Researchers develop a mobile-based tool to detect HIV

A team of researchers from Brigham and Women’s Hospital has developed a rapid and low-cost platform for detecting, monitoring, and managing HIV virus using the cellphone and nanotechnology.

Based on a paper published in the journal Nature Communications, recently a team of highly qualified researchers from Brigham and Women’s Hospital has come up with a portable and low-cost mobile-based diagnostic tool. It uses a cell phone and nanotechnology that can help the users and professionals in spotting HIV viruses and monitor their management in the areas where the resources are limited. Since the conventional HIV virus monitoring methods are costly, this cell phone system can truly be a gift for those looking for ways to bring down the cost of HIV diagnosis and treatment.

For the last many years, management of HIV has been one of the major global challenges, especially for the developing countries. HIV is a virus that attacks the healthy cells in the human body and cripples the immune system.

Lack of proper infrastructure and competent medical experts is actually making it very difficult for various developing nations to take proper steps and make avail the HIV treatment and spread awareness amongst the people.

The disease is having a big effect on the social and economic development of a large part of the population all over the world. Lack of resources has increased in many countries as many homes have lost one or more breadwinners due to AIDS. Having this HIV detection device will certainly help in reducing the number of deaths occurring due to lack of proper diagnostic tools and easy affordability in various areas.

According to Hadi Shafiee, who is a PhD senior author and the Principal Investigator in the Division of Engineering in Medicine and Renal Division of Medicine at the Brigham, the cellphone system detecting HIV virus is fast and low-cost and it signifies a new technique for identifying the serious infection, which would ultimately help in reducing the risk of transmitting the virus and could also be very beneficial in detecting early treatment failure.

Hadi Shafiee and his team of researchers created this technology to detect HIV virus’s amplified RNA nucleic acids from just one drop of blood.

They did it with the help of nanotechnology, a cell phone, a microchip, and a 3D-printed phone attachment.
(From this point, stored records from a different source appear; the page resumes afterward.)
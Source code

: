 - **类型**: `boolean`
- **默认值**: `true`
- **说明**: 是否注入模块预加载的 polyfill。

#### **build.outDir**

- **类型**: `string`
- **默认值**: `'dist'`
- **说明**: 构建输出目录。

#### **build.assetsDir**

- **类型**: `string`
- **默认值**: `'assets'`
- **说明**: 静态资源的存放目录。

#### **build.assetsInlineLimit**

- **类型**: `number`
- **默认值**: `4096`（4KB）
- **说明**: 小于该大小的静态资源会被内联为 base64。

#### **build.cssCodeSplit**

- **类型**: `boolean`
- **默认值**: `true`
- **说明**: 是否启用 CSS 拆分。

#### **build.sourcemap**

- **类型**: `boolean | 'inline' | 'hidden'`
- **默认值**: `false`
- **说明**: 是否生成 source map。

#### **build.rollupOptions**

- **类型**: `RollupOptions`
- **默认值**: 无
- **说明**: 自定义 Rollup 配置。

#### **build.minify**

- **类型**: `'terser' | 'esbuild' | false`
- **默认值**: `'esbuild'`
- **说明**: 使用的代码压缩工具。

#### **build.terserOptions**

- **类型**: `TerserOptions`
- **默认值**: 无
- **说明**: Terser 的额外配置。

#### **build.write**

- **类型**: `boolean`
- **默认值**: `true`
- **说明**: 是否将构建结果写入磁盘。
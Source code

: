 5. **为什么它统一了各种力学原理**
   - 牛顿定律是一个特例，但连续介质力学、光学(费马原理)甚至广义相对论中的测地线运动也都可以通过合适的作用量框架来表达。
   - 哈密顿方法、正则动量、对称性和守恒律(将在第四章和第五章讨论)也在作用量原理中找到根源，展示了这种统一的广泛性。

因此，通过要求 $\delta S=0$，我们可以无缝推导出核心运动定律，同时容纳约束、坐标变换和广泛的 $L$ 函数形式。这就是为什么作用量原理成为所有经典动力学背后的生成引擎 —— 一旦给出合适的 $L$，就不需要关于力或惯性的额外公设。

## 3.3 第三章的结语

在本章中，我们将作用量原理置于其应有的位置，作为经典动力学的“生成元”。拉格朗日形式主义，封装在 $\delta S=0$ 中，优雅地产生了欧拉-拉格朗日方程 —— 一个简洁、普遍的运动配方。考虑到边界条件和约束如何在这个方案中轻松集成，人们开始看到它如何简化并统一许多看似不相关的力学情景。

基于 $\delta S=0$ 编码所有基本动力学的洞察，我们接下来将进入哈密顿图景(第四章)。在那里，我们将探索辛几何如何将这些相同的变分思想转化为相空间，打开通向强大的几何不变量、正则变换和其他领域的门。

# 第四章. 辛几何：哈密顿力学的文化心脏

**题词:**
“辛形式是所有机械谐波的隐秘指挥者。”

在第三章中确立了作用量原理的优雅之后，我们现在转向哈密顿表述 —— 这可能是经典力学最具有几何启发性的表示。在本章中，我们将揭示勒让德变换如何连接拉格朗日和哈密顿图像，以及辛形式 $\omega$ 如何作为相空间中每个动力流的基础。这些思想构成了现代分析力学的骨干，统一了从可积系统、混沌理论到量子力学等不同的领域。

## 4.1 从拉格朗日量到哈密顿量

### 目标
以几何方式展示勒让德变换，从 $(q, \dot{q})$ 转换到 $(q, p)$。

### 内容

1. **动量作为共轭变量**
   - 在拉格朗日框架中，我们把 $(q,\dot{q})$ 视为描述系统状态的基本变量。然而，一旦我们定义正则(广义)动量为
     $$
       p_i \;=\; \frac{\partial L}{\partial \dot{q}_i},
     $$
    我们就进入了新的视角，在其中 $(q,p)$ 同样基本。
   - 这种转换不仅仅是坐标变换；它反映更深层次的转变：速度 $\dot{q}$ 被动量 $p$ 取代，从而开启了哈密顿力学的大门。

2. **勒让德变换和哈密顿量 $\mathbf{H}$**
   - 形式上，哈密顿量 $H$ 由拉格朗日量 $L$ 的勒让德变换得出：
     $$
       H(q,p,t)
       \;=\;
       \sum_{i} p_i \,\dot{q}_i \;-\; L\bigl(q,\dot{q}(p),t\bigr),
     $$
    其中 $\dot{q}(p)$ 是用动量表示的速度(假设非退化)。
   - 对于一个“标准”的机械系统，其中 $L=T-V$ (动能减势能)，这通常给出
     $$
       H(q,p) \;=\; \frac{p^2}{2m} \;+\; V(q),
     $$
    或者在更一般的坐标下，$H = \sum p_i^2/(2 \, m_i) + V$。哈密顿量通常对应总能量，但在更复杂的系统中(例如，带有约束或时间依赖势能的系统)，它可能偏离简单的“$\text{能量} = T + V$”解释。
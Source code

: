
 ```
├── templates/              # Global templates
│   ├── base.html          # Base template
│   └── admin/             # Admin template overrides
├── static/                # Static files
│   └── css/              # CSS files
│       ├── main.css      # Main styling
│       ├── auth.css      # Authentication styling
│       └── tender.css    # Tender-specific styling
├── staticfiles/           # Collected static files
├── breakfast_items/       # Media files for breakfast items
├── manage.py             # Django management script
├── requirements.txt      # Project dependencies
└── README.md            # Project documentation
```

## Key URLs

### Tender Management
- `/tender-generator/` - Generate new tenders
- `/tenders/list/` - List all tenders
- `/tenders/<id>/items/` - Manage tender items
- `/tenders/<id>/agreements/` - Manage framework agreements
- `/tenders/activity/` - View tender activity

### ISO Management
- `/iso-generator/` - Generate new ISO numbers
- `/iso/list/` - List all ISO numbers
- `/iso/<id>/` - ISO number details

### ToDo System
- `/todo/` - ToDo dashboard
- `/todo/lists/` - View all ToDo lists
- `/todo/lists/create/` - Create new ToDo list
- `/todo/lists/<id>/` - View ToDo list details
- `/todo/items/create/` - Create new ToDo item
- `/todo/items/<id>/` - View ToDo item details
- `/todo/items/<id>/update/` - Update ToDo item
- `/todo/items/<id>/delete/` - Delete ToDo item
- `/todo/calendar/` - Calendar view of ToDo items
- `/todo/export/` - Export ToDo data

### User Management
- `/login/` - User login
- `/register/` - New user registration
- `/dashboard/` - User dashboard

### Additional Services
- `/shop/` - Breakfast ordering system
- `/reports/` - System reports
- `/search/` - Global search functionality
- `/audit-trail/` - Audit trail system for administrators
The most remarkable part was that the overall cost of the material including microchip, phone attachment and reagents was under $5 per test.

While developing this cellphone-based technology for HIV virus detection, researchers found that this platform detected the HIV within one hour with the specificity and sensitivity of 99.1 percent and 94.6 percent respectively at a clinically applicable threshold value of 1,000 virus particles/ml.

Mr. Shafee further shared his views that the health personnel in developing countries will have no difficulty using these devices when they would travel to different regions to conduct HIV testing and monitoring. Since the whole testing procedure is so fast and they will be able to make the decisions regarding the next medical step right there within the minutes of getting results.

In addition, according to the lead author Mohamed Shehata Draz, this technology can also be used as a rapid and low-cost diagnostic tool for detecting other diseases.